Take your time, don't rush the proofreading. There are simple omissions, typos, and obviously faulty sentences here that a more thorough and painstaking reading of your work would catch. Try reading the story aloud. Make sure what you have written is what you want to say.
| She's the hopeless romantic 5/23/11 . chapter 1
Ok so the concept was really good. Full of contrast and meaning. But you need to reread this particular draft. The way you presented the information was a bit confusing and some of the sentences didn't make sense. Also, You should try to make the sentences more interesting by putting in other words besides just "Alice" and "She. Sometimes compound sentences are great too. Thank you for entertaining the readers with your elaborate story. I'm looking forward to how it will develope. Peace!
| Lynn K. Hollander 5/16/11 . chapter 1
Spell check your work.
This: "Because no worry exsisted to her anymore. Because Alice was asleep, and will only wake up when the time , though that time is not far away, it isn't at the moment. And, what I said before, it will come. But not yet." is several confused sentence fragments. Try: "No worry existed for her. Alice was asleep..." and after that it becomes impossible to guess what you might mean. Try simpler sentences, with a subject and a verb: Alice((the subject)) was asleep((the verb)).
This is confused and unedited: 'A haven't visited her for some time.'Ridena spoke. I think you meant to have 'I' instead of 'A'. Remember NOT to end the dialogue with a period. Here, use a comma. More correctly: "I haven't visited her for some time,' Ridena spoke. Here is another example of this particular problem: "... You go ahead, though." Alice exlaimed. Repunctuated, it looks like this: "...You go ahead, though.' Alice exlaimed.

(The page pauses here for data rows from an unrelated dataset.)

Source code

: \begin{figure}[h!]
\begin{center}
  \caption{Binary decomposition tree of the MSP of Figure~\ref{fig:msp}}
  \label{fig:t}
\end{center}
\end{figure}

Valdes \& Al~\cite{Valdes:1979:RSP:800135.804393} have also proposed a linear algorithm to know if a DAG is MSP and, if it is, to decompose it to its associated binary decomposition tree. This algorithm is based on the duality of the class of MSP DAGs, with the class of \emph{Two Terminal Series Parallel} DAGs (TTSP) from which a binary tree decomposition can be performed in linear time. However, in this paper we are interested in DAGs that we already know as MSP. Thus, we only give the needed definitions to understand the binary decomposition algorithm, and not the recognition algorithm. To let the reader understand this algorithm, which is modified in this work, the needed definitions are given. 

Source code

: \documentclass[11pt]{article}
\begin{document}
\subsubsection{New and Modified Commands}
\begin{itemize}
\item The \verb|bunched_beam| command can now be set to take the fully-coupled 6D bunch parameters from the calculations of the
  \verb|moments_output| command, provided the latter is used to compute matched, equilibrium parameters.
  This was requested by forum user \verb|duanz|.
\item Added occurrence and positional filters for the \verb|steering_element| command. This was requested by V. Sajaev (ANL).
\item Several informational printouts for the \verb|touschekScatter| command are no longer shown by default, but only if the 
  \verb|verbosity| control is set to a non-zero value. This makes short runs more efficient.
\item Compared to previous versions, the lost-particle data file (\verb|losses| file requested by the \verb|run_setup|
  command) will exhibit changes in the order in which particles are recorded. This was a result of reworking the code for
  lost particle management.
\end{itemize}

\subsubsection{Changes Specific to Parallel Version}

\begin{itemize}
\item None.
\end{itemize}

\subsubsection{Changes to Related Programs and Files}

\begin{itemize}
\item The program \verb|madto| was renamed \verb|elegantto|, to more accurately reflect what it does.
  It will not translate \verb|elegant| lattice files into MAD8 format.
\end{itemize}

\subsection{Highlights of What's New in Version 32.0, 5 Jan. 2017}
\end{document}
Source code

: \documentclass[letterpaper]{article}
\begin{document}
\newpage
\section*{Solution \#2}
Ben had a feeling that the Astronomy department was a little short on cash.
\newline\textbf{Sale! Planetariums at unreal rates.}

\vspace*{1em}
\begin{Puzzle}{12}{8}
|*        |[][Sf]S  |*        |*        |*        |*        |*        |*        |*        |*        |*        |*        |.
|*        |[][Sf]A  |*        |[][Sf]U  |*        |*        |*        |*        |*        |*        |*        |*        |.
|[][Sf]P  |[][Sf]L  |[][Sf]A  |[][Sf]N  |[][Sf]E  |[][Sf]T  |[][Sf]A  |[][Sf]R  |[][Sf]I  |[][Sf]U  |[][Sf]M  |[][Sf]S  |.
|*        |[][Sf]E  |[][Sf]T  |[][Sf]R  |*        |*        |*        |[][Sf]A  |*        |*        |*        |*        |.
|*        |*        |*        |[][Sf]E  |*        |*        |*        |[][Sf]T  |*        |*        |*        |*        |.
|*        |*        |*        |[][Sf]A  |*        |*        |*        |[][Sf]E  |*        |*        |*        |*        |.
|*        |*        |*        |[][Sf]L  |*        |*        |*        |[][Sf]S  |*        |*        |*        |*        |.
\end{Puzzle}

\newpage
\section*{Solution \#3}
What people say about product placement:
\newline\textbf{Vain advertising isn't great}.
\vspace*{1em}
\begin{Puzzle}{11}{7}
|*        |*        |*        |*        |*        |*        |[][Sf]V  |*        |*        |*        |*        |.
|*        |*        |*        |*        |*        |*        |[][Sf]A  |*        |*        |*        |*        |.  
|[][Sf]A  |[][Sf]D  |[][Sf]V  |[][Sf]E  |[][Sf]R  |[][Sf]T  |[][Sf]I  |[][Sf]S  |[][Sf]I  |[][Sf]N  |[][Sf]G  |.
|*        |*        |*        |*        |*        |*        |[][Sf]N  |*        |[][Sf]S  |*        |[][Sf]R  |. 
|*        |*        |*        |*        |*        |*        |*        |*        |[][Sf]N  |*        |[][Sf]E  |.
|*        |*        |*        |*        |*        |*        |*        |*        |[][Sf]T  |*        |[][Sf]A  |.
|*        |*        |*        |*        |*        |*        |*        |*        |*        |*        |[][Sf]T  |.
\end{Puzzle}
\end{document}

Alice turned a round, and started towards the toilet. She went towards the sink, and washed her hands. She looked up. In the mirror. Problems. Alice turned a round. This construction makes Alice turn something outside herself. If you mean that she reveresed her position, it's 'Alice turned around.' 'A round' is NOT the same as 'around'. ((You get it right a little further along.)) '...started towards the toilet. She went towards the sink...' Why did she start for the toilet if she wanted to wash her hands? In the mirror -this is another sentence fragment. What about the mirror? Try: 'In the mirror, she saw another figure...'
Be sure to take your time when you read over your work before posting. Proofreading may be boring, but it is necessary. Don't skip this important part of writing.
| May Fox 4/13/11 . chapter 1
ok, so this is what i think: the idea is brilliant, you describe everything so well it makes it fun and exciting to read! I like: may st Umelis guide you today! its very interesting. Pls , pls, pls, pls update the next chapter!